* Required work
Within the entries that follow, show each line where the word "PiDotLCD" occurs.

##### Supplied data

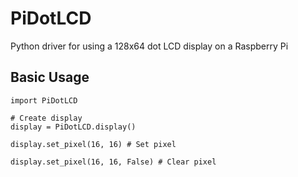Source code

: # PiDotLCD
Python driver for using a 128x64 dot LCD display on a Raspberry Pi

## Basic Usage
```python3
import PiDotLCD

# Create display
display = PiDotLCD.display()

display.set_pixel(16, 16) # Set pixel

display.set_pixel(16, 16, False) # Clear pixel
```
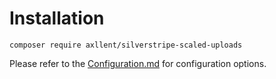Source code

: # Installation

```
composer require axllent/silverstripe-scaled-uploads
```

Please refer to the [Configuration.md](Configuration.md) for configuration options.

##########

* Response to the exercise
: # PiDotLCD
import PiDotLCD
display = PiDotLCD.display()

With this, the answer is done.